**Exercise objective:** Copy each line of the entries that includes the word "images".

**Records shown:**
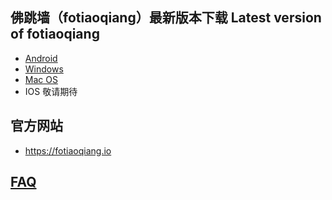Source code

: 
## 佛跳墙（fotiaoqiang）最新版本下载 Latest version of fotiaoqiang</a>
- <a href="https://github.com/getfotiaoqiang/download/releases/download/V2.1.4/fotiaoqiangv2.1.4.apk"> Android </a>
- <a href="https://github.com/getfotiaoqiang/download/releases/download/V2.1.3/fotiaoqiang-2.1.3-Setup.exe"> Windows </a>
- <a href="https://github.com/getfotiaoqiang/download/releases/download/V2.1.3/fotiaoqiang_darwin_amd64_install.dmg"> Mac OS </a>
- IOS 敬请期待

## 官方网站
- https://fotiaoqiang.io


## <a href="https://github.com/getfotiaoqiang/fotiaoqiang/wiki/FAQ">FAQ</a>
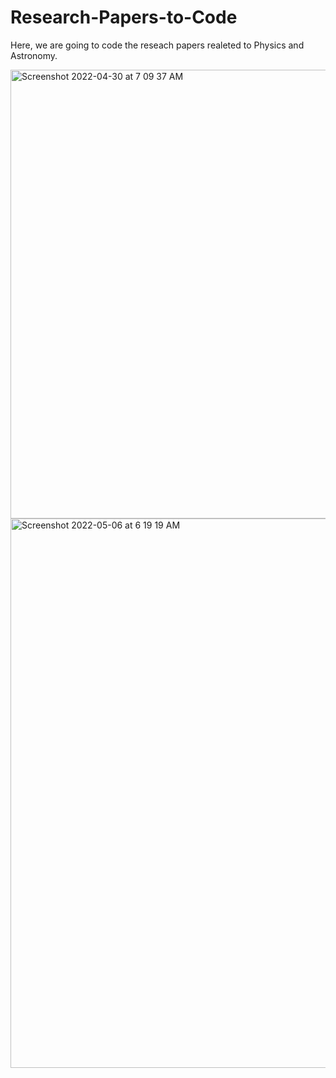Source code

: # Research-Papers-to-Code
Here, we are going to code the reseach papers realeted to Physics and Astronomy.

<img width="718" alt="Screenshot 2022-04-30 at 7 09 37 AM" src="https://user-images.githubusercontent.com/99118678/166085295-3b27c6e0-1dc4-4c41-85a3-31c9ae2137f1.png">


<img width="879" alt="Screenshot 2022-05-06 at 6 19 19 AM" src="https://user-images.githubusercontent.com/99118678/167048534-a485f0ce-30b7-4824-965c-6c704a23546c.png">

**Worked solution:**
<img width="718" alt="Screenshot 2022-04-30 at 7 09 37 AM" src="https://user-images.githubusercontent.com/99118678/166085295-3b27c6e0-1dc4-4c41-85a3-31c9ae2137f1.png">
<img width="879" alt="Screenshot 2022-05-06 at 6 19 19 AM" src="https://user-images.githubusercontent.com/99118678/167048534-a485f0ce-30b7-4824-965c-6c704a23546c.png">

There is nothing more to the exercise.